Visualize Tree Based Models

Going to show how to interpret the results of a decision tree.

First I am going to load in the default dataset. I will be using student, balance, and income to predict default.

import pandas as pd 
import matplotlib.pyplot as plt

df = pd.read_csv('https://raw.githubusercontent.com/sik-flow/datasets/master/Default.csv')
df.head()
defaultstudentbalanceincome
000729.52649544361.625074
101817.18040712106.134700
2001073.54916431767.138947
300529.25060535704.493935
400785.65588338463.495879

Fit a decision tree model to the data.
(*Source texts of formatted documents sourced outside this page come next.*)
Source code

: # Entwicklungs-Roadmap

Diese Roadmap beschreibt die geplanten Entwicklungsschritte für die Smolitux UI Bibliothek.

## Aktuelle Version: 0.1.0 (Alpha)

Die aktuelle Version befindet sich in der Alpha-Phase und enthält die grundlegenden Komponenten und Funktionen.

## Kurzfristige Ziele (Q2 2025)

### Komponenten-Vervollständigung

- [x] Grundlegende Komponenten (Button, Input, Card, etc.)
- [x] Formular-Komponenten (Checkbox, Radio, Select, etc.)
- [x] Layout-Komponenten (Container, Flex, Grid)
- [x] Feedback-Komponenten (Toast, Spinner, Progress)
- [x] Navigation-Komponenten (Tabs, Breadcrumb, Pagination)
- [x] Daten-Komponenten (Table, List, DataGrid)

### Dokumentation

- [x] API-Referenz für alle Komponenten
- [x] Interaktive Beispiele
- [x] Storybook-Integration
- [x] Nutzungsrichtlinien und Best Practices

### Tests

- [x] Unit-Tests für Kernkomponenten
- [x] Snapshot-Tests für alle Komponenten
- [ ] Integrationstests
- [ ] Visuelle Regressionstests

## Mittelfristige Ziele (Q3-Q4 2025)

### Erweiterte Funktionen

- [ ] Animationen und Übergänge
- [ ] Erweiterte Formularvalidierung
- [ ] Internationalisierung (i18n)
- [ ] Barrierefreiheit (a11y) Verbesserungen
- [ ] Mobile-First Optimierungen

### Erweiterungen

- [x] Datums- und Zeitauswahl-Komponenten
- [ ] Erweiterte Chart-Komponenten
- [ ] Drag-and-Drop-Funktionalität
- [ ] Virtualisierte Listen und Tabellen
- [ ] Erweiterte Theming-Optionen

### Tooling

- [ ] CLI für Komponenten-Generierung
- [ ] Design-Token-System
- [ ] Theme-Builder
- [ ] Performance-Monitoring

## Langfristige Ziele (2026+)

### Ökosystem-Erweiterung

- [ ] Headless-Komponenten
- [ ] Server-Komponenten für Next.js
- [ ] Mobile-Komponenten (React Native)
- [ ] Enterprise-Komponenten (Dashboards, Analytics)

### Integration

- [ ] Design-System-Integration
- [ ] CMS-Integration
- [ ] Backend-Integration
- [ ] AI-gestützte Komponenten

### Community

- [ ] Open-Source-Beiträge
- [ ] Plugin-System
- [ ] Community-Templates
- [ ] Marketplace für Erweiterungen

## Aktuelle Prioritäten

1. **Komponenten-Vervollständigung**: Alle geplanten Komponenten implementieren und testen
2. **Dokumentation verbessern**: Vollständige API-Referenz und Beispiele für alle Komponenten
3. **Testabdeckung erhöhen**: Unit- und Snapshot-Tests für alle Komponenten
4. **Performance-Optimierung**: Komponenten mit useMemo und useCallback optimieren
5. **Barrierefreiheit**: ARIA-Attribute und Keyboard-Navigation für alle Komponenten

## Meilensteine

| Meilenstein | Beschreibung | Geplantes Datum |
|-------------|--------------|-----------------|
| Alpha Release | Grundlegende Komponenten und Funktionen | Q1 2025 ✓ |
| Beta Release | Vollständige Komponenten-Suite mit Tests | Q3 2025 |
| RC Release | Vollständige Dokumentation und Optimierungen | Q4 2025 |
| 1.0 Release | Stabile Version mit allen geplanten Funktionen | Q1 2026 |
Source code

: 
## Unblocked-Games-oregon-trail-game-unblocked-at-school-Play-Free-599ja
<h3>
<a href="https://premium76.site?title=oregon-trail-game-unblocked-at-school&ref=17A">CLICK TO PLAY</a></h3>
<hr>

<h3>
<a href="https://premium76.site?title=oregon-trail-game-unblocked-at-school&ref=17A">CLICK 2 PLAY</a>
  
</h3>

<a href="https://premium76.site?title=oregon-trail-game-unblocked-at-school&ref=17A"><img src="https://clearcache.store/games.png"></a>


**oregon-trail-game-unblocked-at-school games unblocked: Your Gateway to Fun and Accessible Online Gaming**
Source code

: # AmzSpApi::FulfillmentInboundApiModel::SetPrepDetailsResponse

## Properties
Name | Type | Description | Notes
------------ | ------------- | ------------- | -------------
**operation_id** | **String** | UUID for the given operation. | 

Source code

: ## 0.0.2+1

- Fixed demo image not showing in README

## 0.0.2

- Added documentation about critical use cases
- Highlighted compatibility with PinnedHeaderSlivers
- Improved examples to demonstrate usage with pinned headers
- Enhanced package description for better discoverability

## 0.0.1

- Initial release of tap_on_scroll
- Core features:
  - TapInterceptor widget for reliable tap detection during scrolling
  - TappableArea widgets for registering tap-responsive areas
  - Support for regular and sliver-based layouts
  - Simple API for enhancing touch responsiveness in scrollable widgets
I am not going to tune the hyperparameters (but would advise this as decision trees have a tendency to overfit).

from sklearn.tree import DecisionTreeClassifier

dt = DecisionTreeClassifier()
dt.fit(df.drop('default', axis = 1), df['default']);

Now lets visualize what our decision tree looks like.

from sklearn import tree
fig, axes = plt.subplots(nrows = 1,ncols = 1,figsize = (8,8), dpi=300)
tree.plot_tree(dt);

png

We see that the decision tree has so many nodes that it is not readable. I am going to set the max depth, so I can only see the top 2 layers of the tree. The top layers are typically the most important splits in the data.

fig, axes = plt.subplots(nrows = 1,ncols = 1,figsize = (8,8), dpi=300)
tree.plot_tree(dt, max_depth = 2);

png

It is readable now, but it would be nice if we had the column labels instead of X[1], X[2], and X[3]. I am also going to be saving the image as a png.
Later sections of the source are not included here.